Am 24. August 1943, mitten im Krieg, starb in einem Sanatorium der englischen Stadt Ashford eine junge Frau, Simone Weil. 34 Jahre alt, Philosophin aus Paris, jüdische Emigrantin, an den Folgen einer durch akute Mangelernährung verursachten Tuberkulose. Sie hinterliess ein Werk, das sich weniger durch theoretische Systematik auszeichnet, als durch eine ergreifende Tiefe der subjektiven Auseinandersetzung mit Fragen der religiösen Erkenntnis, der existentiellen, sozialen und politischen Widersprüche sowie der zwischenmenschlichen Ethik. Sie selbst, trotz ihrer genialen Begabung im Erkennen, trotz ihres enormen Wissens, und trotz ihres glühenden Engagements für die an den Rand gedrängten Unglücklichen, sie selbst konnte diese Widersprüche nicht aushalten, sie zerbrach und zerbrannte daran buchstäblich. Trotzdem war ihr Leben ein zutiefst erfülltes Leben. Dank der Bildung? resp. Was brauchte es zusätzlich zur Bildung? War es jene Kraft des Mitfühlens, des Mitleidens (das “sym-pathein”), die ihrer Kommilitonin an der Sorbonne, Simone de Beauvoir, auffiel? In ihren “Memoiren einer Tochter aus gutem Haus” hielt sie fest, dass eines Tages, als die Nachricht durch die Presse ging, dass in China eine grosse Hungersnot herrsche, Simone Weil in Schluchzen ausgebrochen sei. “Diese Tränen”, schrieb Simone de Beauvoir, “zwangen mir noch mehr Achtung ab als ihre Begabung für Philosophie. Ich beneidete sie um ein Herz, das imstande war, für den ganzen Erdkreis zu schlagen:”
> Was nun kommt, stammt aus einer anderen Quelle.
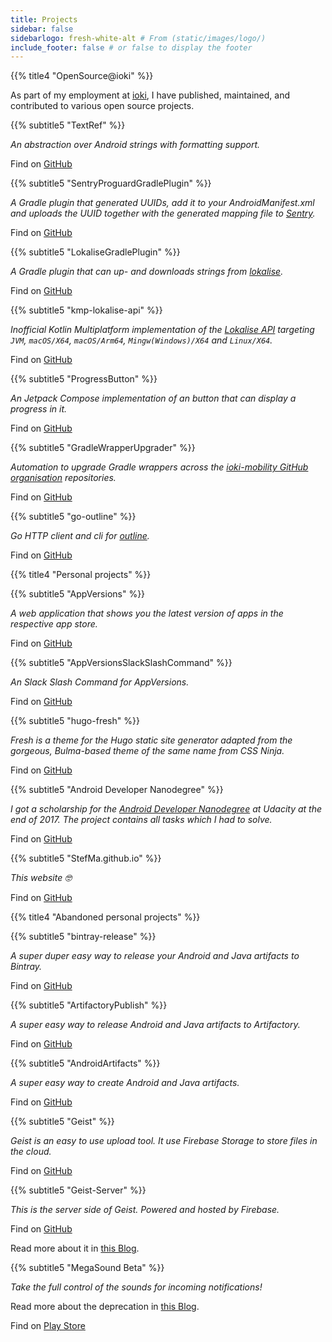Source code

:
 ```yaml
---
title: Projects
sidebar: false
sidebarlogo: fresh-white-alt # From (static/images/logo/)
include_footer: false # or false to display the footer
---
```


{{% title4 "OpenSource@ioki" %}}

As part of my employment at [ioki](/work), I have published, maintained, and contributed to various open source projects.

{{% subtitle5 "TextRef" %}}

*An abstraction over Android strings with formatting support.*

Find on <a href="https://github.com/ioki-mobility/TextRef"><span class="icon"><i class="fa fa-github"></i></span>GitHub</a>

{{% subtitle5 "SentryProguardGradlePlugin" %}}

*A Gradle plugin that generated UUIDs, add it to your AndroidManifest.xml and uploads the UUID together with the generated mapping file to [Sentry](https://sentry.io/).*

Find on <a href="https://github.com/ioki-mobility/SentryProguardGradlePlugin"><span class="icon"><i class="fa fa-github"></i></span>GitHub</a>

{{% subtitle5 "LokaliseGradlePlugin" %}}

*A Gradle plugin that can up- and downloads strings from [lokalise](https://lokalise.com/).*

Find on <a href="https://github.com/ioki-mobility/LokaliseGradlePlugin"><span class="icon"><i class="fa fa-github"></i></span>GitHub</a>

{{% subtitle5 "kmp-lokalise-api" %}}

*Inofficial Kotlin Multiplatform implementation of the [Lokalise API](https://developers.lokalise.com/reference/lokalise-rest-api) targeting `JVM`, `macOS/X64`, `macOS/Arm64`, `Mingw(Windows)/X64` and `Linux/X64`.*

Find on <a href="https://github.com/ioki-mobility/kmp-lokalise-api"><span class="icon"><i class="fa fa-github"></i></span>GitHub</a>

{{% subtitle5 "ProgressButton" %}}

*An Jetpack Compose implementation of an button that can display a progress in it.*

Find on <a href="https://github.com/ioki-mobility/ProgressButton"><span class="icon"><i class="fa fa-github"></i></span>GitHub</a>

{{% subtitle5 "GradleWrapperUpgrader" %}}

*Automation to upgrade Gradle wrappers across the [ioki-mobility GitHub organisation](https://github.com/ioki-mobility) repositories.*

Find on <a href="https://github.com/ioki-mobility/GradleWrapperUpgrader"><span class="icon"><i class="fa fa-github"></i></span>GitHub</a>

{{% subtitle5 "go-outline" %}}

*Go HTTP client and cli for [outline](https://www.getoutline.com/).*

Find on <a href="https://github.com/ioki-mobility/go-outline"><span class="icon"><i class="fa fa-github"></i></span>GitHub</a>

{{% title4 "Personal projects" %}}
</p>
{{% subtitle5 "AppVersions" %}}

*A web application that shows you the latest version of apps in the respective app store.*

Find on <a href="https://github.com/StefMa/AppVersions"><span class="icon"><i class="fa fa-github"></i></span>GitHub</a>

{{% subtitle5 "AppVersionsSlackSlashCommand" %}}

*An Slack Slash Command for AppVersions.*

Find on <a href="https://github.com/StefMa/AppVersionsSlackSlash/"><span class="icon"><i class="fa fa-github"></i></span>GitHub</a>

{{% subtitle5 "hugo-fresh" %}}

*Fresh is a theme for the Hugo static site generator adapted from the gorgeous, Bulma-based theme of the same name from CSS Ninja.*

Find on <a href="https://github.com/StefMa/hugo-fresh/"><span class="icon"><i class="fa fa-github"></i></span>GitHub</a>

{{% subtitle5 "Android Developer Nanodegree" %}}

*I got a scholarship for the [Android Developer Nanodegree](https://www.udacity.com/course/android-developer-nanodegree-by-google--nd801) at Udacity at the end of 2017. The project contains all tasks which I had to solve.*

Find on <a href="https://github.com/StefMa/UdacityAndroidNanodegree"><span class="icon"><i class="fa fa-github"></i></span>GitHub</a>

{{% subtitle5 "StefMa.github.io" %}}

*This website 🤓*

Find on <a href="https://github.com/StefMa/StefMa.github.io"><span class="icon"><i class="fa fa-github"></i></span>GitHub</a>

{{% title4 "Abandoned personal projects" %}}
</p>
{{% subtitle5 "bintray-release" %}}

*A super duper easy way to release your Android and Java artifacts to Bintray.*

Find on <a href="https://github.com/StefMa/bintray-release"><span class="icon"><i class="fa fa-github"></i></span>GitHub</a>

{{% subtitle5 "ArtifactoryPublish" %}}

*A super easy way to release Android and Java artifacts to Artifactory.*

Find on <a href="https://github.com/StefMa/ArtifactoryPublish"><span class="icon"><i class="fa fa-github"></i></span>GitHub</a>

{{% subtitle5 "AndroidArtifacts" %}}

*A super easy way to create Android and Java artifacts.*

Find on <a href="https://github.com/StefMa/AndroidArtifacts"><span class="icon"><i class="fa fa-github"></i></span>GitHub</a>

{{% subtitle5 "Geist" %}}

*Geist is an easy to use upload tool. It use Firebase Storage to store files in the cloud.*

Find on <a href="https://github.com/StefMa/Geist"><span class="icon"><i class="fa fa-github"></i></span>GitHub</a>

{{% subtitle5 "Geist-Server" %}}

*This is the server side of Geist. Powered and hosted by Firebase.*

Find on <a href="https://github.com/StefMa/Geist-Server"><span class="icon"><i class="fa fa-github"></i></span>GitHub</a>

Read more about it in [this Blog](https://stefma.medium.com/geist-uploading-made-easy-6d8769469fa4).

{{% subtitle5 "MegaSound Beta" %}}

*Take the full control of the sounds for incoming notifications!*

Read more about the deprecation in [this Blog](https://stefma.medium.com/deprecation-of-megasound-beta-f3a4479b3026).

Find on <a href="https://play.google.com/store/apps/details?id=ws.stefma.soundcontroll"><span class="icon"><i class="fa fa-android"></i></span>Play Store</a>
Der Satz, den ich über meine heutigen Ausführungen stelle – “Handlungen, die wie Hebel zu mehr Wirklichkeit sind. Wie funktioniert das?” – , ist Simone Weils “Arbeitsheft 3” vom Frühling 1941 entnommen. (Zwischen dem Exodus aus Paris in die unbesetzte Zone von Marseille im Juni 1940 und der Einschiffung nach Marokko und den USA im August 1941 füllte sie 11 sog. “Cahiers”, “Arbeitshefte”, mit Anmerkungen zu ihrer philosophischen Lektüre, mit Überlegungen und Fragen. Diese Hefte stellen für meine eigene philosophische Arbeit einen unerschöpflichen Fundus an Anregungen dar). Es war also in der Wartezeit zwischen Exodus und Emigration, dass sich Simone Weil mit der Anwendung des physikalischen Hebelgesetzes für Belange des Erkennens, Verstehens – und Handelns befasste. Diese knappen Notizen bilden den Anstoss, die Frage nach dem Wert der Bildung anders zu stellen, oder, wie mir scheint, richtig zu stellen.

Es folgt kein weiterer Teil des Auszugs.